3. Exercisable with respect to 1/4 of the shares of stock which are subject to this option on 11/22/06 (the "Initial Vesting Date"), provided Employee remains continuously employed by Alimera through the Initial Vesting Date; and 3/4 of the shares of stock which are subject to this option in equal increments quarterly over three years beginning on the date three (3) months from the Initial Vesting Date provided he or she remains continuously employed by Alimera through the last day of each quarterly period.

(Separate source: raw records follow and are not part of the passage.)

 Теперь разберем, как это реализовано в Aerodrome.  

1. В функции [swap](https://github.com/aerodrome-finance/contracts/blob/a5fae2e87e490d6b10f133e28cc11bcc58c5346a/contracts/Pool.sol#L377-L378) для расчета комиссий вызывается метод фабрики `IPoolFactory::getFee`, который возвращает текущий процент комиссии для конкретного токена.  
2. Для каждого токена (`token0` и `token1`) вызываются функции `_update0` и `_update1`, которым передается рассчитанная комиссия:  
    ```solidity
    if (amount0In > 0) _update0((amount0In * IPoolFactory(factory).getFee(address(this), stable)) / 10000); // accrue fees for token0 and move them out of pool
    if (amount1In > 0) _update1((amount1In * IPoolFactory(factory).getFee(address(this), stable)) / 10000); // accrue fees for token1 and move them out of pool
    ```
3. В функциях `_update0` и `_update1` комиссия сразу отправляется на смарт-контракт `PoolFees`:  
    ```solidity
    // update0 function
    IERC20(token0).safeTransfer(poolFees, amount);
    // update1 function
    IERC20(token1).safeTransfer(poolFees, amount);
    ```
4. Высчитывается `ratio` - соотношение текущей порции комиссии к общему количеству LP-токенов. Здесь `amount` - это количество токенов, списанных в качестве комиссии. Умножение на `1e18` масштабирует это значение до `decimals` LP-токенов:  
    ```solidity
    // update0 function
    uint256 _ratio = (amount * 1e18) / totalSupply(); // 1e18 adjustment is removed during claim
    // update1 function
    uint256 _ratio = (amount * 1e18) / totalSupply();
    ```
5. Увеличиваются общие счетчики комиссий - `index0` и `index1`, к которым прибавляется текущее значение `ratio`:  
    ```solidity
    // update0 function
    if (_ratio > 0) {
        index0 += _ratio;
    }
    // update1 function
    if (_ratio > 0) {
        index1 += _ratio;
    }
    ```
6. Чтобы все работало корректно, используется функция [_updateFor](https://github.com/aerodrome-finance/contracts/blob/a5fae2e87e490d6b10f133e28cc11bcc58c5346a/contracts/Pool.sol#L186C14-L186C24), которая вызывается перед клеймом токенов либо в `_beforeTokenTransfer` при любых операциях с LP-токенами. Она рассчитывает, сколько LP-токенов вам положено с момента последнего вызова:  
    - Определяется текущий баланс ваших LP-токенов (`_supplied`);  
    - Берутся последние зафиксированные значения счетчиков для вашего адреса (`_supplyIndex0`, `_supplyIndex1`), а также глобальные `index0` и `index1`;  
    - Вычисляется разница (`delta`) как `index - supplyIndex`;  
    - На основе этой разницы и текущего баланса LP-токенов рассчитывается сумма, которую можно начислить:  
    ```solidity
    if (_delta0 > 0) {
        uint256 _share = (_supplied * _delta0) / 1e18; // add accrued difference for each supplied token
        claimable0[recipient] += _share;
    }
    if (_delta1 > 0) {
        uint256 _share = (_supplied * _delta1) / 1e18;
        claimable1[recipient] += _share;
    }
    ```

4. Exercisable with respect to 1/4 of the shares of stock which are subject to this option on 12/13/08 (the "Initial Vesting Date"), provided Employee remains continuously employed by Alimera through the Initial Vesting Date; and 3/4 of the shares of stock which are subject to this option in equal increments quarterly over three years beginning on the date three (3) months from the Initial Vesting Date provided he or she remains continuously employed by Alimera through the last day of each quarterly period.
5. Exercisable with respect to 1/4 of the shares of stock which are subject to this option on 3/20/09 (the "Initial Vesting Date"), provided Employee remains continuously employed by Alimera through the Initial Vesting Date; and 3/4 of the shares of stock which are subject to this option in equal increments quarterly over three years beginning on the date three (3) months from the Initial Vesting Date provided he or she remains continuously employed by Alimera through the last day of each quarterly period.
6. Exercisable with respect to 1/4 of the shares of stock which are subject to this option on 8/25/2010 (the "Initial Vesting Date"), provided Employee remains continuously employed by Alimera through the Initial Vesting Date; and 3/4 of the shares of stock which are subject to this option in equal increments quarterly over three years beginning on the date three (3) months from the Initial Vesting Date provided he or she remains continuously employed by Alimera through the last day of each quarterly period.
7. Exercisable with respect to 25% of the shares of stock which are subject to this option upon the one year anniversary of the date upon which the Investor Majority, as defined in the Series C-1 Preferred Stock and Warrant Purchase Agreement (the "Purchase Agreement"), deliver to the Company a Mandatory Exercise Election, as defined in the Purchase Agreement (the "Initial Vesting Date"), provided Employee remains continuously employed by Alimera through the Initial Vesting Date; and the remainder of the shares of stock which are subject to this option shall vest in equal increments quarterly over three years beginning on the date three months from such Initial Vesting Date, provided Employee remains continuously employed by Alimera through the last day of each quarterly period.
8. Reflects a 3.4-for-1 reverse stock split, effective as of immediately prior to the effectiveness of the Registration Statement on Form S-1 (File No. 333-162782).
9. Reflects the converted exercise price of each option share pursuant to the 3.4-for-1 reverse stock split, as of immediately prior to the effectiveness of the Registration Statement on Form S-1 (File No. 333-162782).
/s/ David Holland 04/21/2010
** Signature of Reporting Person Date
Reminder: Report on a separate line for each class of securities beneficially owned directly or indirectly.
* If the form is filed by more than one reporting person, see Instruction 5 (b)(v).
** Intentional misstatements or omissions of facts constitute Federal Criminal Violations See 18 U.S.C. 1001 and 15 U.S.C. 78ff(a).
Note: File three copies of this Form, one of which must be manually signed. If space is insufficient, see Instruction 6 for procedure.
Persons who respond to the collection of information contained in this form are not required to respond unless the form displays a currently valid OMB Number.